= Beginning of Section =

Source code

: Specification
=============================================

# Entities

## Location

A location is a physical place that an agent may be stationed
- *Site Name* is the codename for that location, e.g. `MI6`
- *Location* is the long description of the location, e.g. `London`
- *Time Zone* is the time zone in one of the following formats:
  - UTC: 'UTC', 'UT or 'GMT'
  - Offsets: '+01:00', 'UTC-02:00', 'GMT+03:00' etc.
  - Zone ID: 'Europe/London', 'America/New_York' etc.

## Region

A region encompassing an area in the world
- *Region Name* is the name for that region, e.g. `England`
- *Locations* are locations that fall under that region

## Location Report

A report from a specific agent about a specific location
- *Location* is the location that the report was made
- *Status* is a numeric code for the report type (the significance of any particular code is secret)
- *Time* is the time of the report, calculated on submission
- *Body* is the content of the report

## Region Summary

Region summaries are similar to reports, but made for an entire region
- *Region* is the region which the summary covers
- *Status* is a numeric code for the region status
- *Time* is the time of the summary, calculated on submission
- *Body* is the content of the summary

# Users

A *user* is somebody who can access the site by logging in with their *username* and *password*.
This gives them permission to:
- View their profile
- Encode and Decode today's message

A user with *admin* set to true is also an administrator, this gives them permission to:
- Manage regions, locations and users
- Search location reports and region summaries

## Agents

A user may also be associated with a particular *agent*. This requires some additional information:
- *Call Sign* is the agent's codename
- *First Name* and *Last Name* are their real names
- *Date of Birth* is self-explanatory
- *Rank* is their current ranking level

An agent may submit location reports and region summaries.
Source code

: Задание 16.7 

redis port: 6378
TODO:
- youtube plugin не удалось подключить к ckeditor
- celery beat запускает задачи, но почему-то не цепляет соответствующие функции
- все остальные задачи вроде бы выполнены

= End of Section =

| WORK ITEM |
Would you print all of the entries exactly as they stand?

| EXERCISE OUTPUT |
Source code

: Specification
=============================================

# Entities

## Location

A location is a physical place that an agent may be stationed
- *Site Name* is the codename for that location, e.g. `MI6`
- *Location* is the long description of the location, e.g. `London`
- *Time Zone* is the time zone in one of the following formats:
  - UTC: 'UTC', 'UT or 'GMT'
  - Offsets: '+01:00', 'UTC-02:00', 'GMT+03:00' etc.
  - Zone ID: 'Europe/London', 'America/New_York' etc.

## Region

A region encompassing an area in the world
- *Region Name* is the name for that region, e.g. `England`
- *Locations* are locations that fall under that region

## Location Report

A report from a specific agent about a specific location
- *Location* is the location that the report was made
- *Status* is a numeric code for the report type (the significance of any particular code is secret)
- *Time* is the time of the report, calculated on submission
- *Body* is the content of the report

## Region Summary

Region summaries are similar to reports, but made for an entire region
- *Region* is the region which the summary covers
- *Status* is a numeric code for the region status
- *Time* is the time of the summary, calculated on submission
- *Body* is the content of the summary

# Users

A *user* is somebody who can access the site by logging in with their *username* and *password*.
This gives them permission to:
- View their profile
- Encode and Decode today's message

A user with *admin* set to true is also an administrator, this gives them permission to:
- Manage regions, locations and users
- Search location reports and region summaries

## Agents

A user may also be associated with a particular *agent*. This requires some additional information:
- *Call Sign* is the agent's codename
- *First Name* and *Last Name* are their real names
- *Date of Birth* is self-explanatory
- *Rank* is their current ranking level

An agent may submit location reports and region summaries.
Source code

: Задание 16.7 

redis port: 6378
TODO:
- youtube plugin не удалось подключить к ckeditor
- celery beat запускает задачи, но почему-то не цепляет соответствующие функции
- все остальные задачи вроде бы выполнены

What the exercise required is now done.